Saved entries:
--- START ---
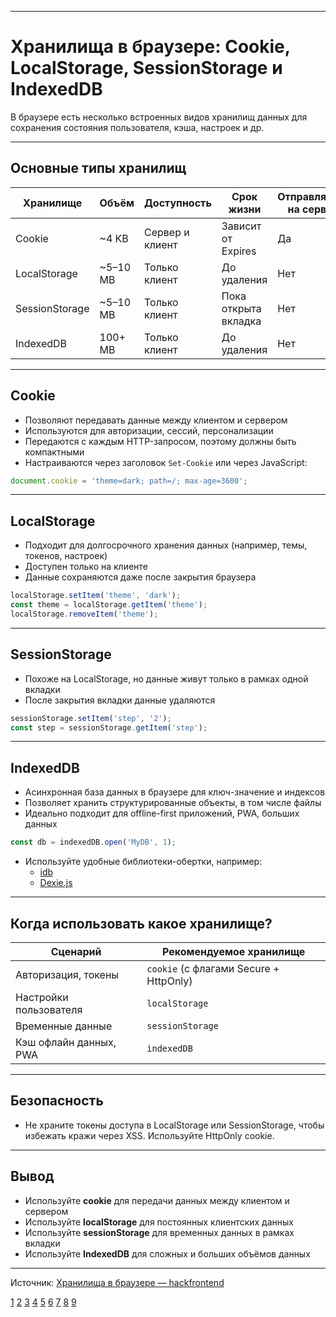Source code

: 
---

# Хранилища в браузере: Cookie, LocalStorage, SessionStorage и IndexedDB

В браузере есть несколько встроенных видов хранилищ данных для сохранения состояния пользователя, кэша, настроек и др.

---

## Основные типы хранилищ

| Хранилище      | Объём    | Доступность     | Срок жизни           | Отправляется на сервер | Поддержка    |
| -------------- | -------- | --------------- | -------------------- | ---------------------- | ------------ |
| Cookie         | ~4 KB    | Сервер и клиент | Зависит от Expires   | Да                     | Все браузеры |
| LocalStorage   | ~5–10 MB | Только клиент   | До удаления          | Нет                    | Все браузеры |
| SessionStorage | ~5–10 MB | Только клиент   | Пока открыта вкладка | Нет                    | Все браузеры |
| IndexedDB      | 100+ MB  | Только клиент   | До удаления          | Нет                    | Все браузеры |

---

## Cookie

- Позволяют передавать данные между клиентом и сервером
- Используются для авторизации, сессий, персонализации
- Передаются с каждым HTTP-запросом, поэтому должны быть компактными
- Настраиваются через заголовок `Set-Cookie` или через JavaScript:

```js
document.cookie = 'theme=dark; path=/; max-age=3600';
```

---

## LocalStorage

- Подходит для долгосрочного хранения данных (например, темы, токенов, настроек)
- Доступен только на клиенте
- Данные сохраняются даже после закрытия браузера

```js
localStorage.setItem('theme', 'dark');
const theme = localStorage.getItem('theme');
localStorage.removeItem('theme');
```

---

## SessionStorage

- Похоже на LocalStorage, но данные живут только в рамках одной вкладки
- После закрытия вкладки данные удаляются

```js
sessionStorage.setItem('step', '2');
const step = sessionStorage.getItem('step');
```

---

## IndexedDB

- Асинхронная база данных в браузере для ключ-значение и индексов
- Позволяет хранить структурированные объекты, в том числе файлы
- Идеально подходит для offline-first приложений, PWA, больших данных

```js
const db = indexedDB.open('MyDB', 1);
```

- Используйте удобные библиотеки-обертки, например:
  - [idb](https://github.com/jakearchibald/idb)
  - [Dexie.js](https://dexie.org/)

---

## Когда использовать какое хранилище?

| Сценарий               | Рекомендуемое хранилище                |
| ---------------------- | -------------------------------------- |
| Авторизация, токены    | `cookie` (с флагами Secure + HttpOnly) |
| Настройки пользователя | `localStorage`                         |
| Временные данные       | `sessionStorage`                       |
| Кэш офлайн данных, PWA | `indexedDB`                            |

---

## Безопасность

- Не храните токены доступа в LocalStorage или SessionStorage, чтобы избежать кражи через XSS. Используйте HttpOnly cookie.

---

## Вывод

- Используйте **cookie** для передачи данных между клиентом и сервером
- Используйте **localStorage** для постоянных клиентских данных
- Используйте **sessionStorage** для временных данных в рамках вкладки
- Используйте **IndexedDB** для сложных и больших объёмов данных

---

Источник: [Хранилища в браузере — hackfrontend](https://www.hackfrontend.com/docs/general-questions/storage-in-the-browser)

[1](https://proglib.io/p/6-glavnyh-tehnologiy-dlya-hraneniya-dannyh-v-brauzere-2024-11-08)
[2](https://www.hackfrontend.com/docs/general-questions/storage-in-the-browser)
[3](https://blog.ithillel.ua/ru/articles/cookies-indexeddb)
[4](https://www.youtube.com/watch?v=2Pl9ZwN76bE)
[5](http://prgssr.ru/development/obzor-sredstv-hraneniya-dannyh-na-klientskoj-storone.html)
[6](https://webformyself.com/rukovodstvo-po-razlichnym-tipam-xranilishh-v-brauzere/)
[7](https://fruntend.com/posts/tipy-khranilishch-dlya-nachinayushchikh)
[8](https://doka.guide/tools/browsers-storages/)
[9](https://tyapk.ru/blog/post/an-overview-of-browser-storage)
--- END ---
--- START ---
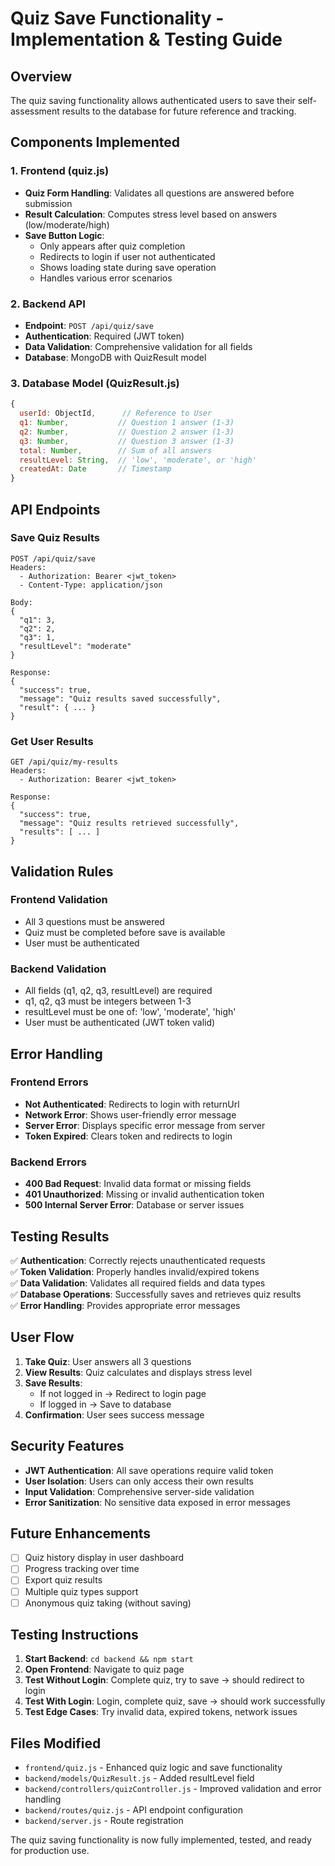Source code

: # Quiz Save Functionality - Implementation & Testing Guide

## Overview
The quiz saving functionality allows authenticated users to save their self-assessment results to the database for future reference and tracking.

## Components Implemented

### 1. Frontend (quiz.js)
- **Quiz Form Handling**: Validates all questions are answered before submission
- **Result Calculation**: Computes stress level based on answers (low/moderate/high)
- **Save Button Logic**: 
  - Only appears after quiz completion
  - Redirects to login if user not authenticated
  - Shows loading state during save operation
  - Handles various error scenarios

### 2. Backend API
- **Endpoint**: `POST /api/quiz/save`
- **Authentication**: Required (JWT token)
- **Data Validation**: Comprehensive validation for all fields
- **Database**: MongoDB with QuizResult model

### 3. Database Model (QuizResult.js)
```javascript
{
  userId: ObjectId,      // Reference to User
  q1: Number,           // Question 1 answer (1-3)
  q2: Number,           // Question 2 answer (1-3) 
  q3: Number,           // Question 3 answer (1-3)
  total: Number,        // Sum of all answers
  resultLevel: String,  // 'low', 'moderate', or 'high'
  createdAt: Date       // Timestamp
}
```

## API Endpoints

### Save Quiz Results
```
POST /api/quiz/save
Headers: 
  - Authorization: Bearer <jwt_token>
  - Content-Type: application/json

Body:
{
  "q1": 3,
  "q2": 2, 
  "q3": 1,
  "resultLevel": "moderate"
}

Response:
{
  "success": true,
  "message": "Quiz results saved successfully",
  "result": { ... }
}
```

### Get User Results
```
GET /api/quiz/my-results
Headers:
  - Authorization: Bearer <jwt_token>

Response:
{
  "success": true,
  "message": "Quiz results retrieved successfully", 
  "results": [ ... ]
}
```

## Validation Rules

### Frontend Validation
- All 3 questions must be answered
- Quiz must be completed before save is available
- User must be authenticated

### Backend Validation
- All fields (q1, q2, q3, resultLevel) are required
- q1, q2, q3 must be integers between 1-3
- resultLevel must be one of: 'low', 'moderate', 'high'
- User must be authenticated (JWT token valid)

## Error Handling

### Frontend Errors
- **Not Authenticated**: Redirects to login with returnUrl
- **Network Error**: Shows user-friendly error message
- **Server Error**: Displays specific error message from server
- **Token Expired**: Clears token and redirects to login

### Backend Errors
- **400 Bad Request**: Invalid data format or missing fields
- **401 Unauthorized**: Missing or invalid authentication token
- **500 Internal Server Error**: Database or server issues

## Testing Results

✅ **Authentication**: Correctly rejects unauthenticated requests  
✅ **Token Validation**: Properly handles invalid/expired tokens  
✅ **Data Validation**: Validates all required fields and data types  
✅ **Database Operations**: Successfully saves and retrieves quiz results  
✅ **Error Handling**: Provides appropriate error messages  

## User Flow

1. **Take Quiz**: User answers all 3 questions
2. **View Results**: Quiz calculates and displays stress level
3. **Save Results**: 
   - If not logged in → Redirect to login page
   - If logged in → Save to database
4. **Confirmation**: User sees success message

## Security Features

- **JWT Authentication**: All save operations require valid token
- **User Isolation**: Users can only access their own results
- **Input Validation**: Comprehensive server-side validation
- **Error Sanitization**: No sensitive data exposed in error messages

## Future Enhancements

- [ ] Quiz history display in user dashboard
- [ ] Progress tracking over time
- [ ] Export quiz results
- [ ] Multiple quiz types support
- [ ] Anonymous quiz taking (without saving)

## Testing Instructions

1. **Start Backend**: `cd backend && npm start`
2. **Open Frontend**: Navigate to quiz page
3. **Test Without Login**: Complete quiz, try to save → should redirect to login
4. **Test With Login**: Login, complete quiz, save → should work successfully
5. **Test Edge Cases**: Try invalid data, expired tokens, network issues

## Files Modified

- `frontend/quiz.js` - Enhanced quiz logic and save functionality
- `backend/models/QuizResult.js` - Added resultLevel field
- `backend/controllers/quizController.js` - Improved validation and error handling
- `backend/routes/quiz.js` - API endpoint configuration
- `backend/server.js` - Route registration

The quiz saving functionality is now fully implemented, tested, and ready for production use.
--- END ---
Check every line in the entries for the word "браузеры". State how many have it, with no other text.

4